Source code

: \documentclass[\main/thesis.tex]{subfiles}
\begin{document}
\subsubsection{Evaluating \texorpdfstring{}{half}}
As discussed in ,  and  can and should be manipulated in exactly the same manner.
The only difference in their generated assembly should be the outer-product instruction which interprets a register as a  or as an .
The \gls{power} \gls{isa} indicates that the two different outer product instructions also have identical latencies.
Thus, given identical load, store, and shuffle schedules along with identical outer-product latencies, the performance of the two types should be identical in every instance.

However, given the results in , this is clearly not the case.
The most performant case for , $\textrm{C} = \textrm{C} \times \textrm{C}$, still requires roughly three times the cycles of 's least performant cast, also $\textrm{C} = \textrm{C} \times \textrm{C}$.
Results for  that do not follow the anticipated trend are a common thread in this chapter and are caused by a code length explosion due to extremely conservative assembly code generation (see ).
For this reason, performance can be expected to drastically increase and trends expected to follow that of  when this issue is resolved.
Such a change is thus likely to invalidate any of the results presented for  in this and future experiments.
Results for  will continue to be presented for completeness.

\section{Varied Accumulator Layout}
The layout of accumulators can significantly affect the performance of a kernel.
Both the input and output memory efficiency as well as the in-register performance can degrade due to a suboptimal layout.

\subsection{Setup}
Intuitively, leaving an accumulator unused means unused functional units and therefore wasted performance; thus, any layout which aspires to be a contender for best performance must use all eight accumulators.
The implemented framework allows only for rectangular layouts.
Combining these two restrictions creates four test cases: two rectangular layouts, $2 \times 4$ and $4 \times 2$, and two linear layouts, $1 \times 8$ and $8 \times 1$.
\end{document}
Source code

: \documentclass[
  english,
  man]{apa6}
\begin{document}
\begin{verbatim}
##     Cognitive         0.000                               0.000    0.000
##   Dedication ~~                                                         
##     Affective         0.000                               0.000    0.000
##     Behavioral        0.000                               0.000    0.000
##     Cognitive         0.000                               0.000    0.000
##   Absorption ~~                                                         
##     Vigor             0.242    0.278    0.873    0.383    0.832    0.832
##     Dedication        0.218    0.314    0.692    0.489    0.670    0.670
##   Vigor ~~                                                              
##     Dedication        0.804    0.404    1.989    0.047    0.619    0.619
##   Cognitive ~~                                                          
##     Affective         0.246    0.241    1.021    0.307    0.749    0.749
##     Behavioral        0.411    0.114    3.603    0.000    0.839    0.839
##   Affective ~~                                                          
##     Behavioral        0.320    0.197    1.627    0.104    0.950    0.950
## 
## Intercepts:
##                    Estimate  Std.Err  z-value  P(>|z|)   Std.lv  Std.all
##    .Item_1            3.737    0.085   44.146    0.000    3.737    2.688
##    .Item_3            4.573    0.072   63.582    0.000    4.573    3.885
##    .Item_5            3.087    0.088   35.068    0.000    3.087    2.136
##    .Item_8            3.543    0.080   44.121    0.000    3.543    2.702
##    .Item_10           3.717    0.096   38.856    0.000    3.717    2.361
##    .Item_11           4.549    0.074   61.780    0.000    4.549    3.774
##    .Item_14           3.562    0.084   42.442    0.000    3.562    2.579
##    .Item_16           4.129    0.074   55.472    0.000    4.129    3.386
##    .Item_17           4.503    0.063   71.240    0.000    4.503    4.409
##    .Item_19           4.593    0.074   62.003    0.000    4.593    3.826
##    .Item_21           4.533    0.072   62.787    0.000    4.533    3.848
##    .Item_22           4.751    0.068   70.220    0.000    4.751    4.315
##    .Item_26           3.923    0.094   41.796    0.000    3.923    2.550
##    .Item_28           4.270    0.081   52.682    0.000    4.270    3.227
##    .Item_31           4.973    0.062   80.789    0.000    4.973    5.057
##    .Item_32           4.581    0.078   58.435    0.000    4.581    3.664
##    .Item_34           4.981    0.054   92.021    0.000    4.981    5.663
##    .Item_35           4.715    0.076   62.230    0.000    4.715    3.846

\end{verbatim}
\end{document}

------------------------

■ TASK BRIEF
Your response must contain all of the records, copied exactly.

■ REPLY TO THE TASK
Source code

: \documentclass[\main/thesis.tex]{subfiles}
\begin{document}
\subsubsection{Evaluating \texorpdfstring{}{half}}
As discussed in ,  and  can and should be manipulated in exactly the same manner.
The only difference in their generated assembly should be the outer-product instruction which interprets a register as a  or as an .
The \gls{power} \gls{isa} indicates that the two different outer product instructions also have identical latencies.
Thus, given identical load, store, and shuffle schedules along with identical outer-product latencies, the performance of the two types should be identical in every instance.

However, given the results in , this is clearly not the case.
The most performant case for , $\textrm{C} = \textrm{C} \times \textrm{C}$, still requires roughly three times the cycles of 's least performant cast, also $\textrm{C} = \textrm{C} \times \textrm{C}$.
Results for  that do not follow the anticipated trend are a common thread in this chapter and are caused by a code length explosion due to extremely conservative assembly code generation (see ).
For this reason, performance can be expected to drastically increase and trends expected to follow that of  when this issue is resolved.
Such a change is thus likely to invalidate any of the results presented for  in this and future experiments.
Results for  will continue to be presented for completeness.

\section{Varied Accumulator Layout}
The layout of accumulators can significantly affect the performance of a kernel.
Both the input and output memory efficiency as well as the in-register performance can degrade due to a suboptimal layout.

\subsection{Setup}
Intuitively, leaving an accumulator unused means unused functional units and therefore wasted performance; thus, any layout which aspires to be a contender for best performance must use all eight accumulators.
The implemented framework allows only for rectangular layouts.
Combining these two restrictions creates four test cases: two rectangular layouts, $2 \times 4$ and $4 \times 2$, and two linear layouts, $1 \times 8$ and $8 \times 1$.
\end{document}
Source code

: \documentclass[
  english,
  man]{apa6}
\begin{document}
\begin{verbatim}
##     Cognitive         0.000                               0.000    0.000
##   Dedication ~~                                                         
##     Affective         0.000                               0.000    0.000
##     Behavioral        0.000                               0.000    0.000
##     Cognitive         0.000                               0.000    0.000
##   Absorption ~~                                                         
##     Vigor             0.242    0.278    0.873    0.383    0.832    0.832
##     Dedication        0.218    0.314    0.692    0.489    0.670    0.670
##   Vigor ~~                                                              
##     Dedication        0.804    0.404    1.989    0.047    0.619    0.619
##   Cognitive ~~                                                          
##     Affective         0.246    0.241    1.021    0.307    0.749    0.749
##     Behavioral        0.411    0.114    3.603    0.000    0.839    0.839
##   Affective ~~                                                          
##     Behavioral        0.320    0.197    1.627    0.104    0.950    0.950
## 
## Intercepts:
##                    Estimate  Std.Err  z-value  P(>|z|)   Std.lv  Std.all
##    .Item_1            3.737    0.085   44.146    0.000    3.737    2.688
##    .Item_3            4.573    0.072   63.582    0.000    4.573    3.885
##    .Item_5            3.087    0.088   35.068    0.000    3.087    2.136
##    .Item_8            3.543    0.080   44.121    0.000    3.543    2.702
##    .Item_10           3.717    0.096   38.856    0.000    3.717    2.361
##    .Item_11           4.549    0.074   61.780    0.000    4.549    3.774
##    .Item_14           3.562    0.084   42.442    0.000    3.562    2.579
##    .Item_16           4.129    0.074   55.472    0.000    4.129    3.386
##    .Item_17           4.503    0.063   71.240    0.000    4.503    4.409
##    .Item_19           4.593    0.074   62.003    0.000    4.593    3.826
##    .Item_21           4.533    0.072   62.787    0.000    4.533    3.848
##    .Item_22           4.751    0.068   70.220    0.000    4.751    4.315
##    .Item_26           3.923    0.094   41.796    0.000    3.923    2.550
##    .Item_28           4.270    0.081   52.682    0.000    4.270    3.227
##    .Item_31           4.973    0.062   80.789    0.000    4.973    5.057
##    .Item_32           4.581    0.078   58.435    0.000    4.581    3.664
##    .Item_34           4.981    0.054   92.021    0.000    4.981    5.663
##    .Item_35           4.715    0.076   62.230    0.000    4.715    3.846

\end{verbatim}
\end{document}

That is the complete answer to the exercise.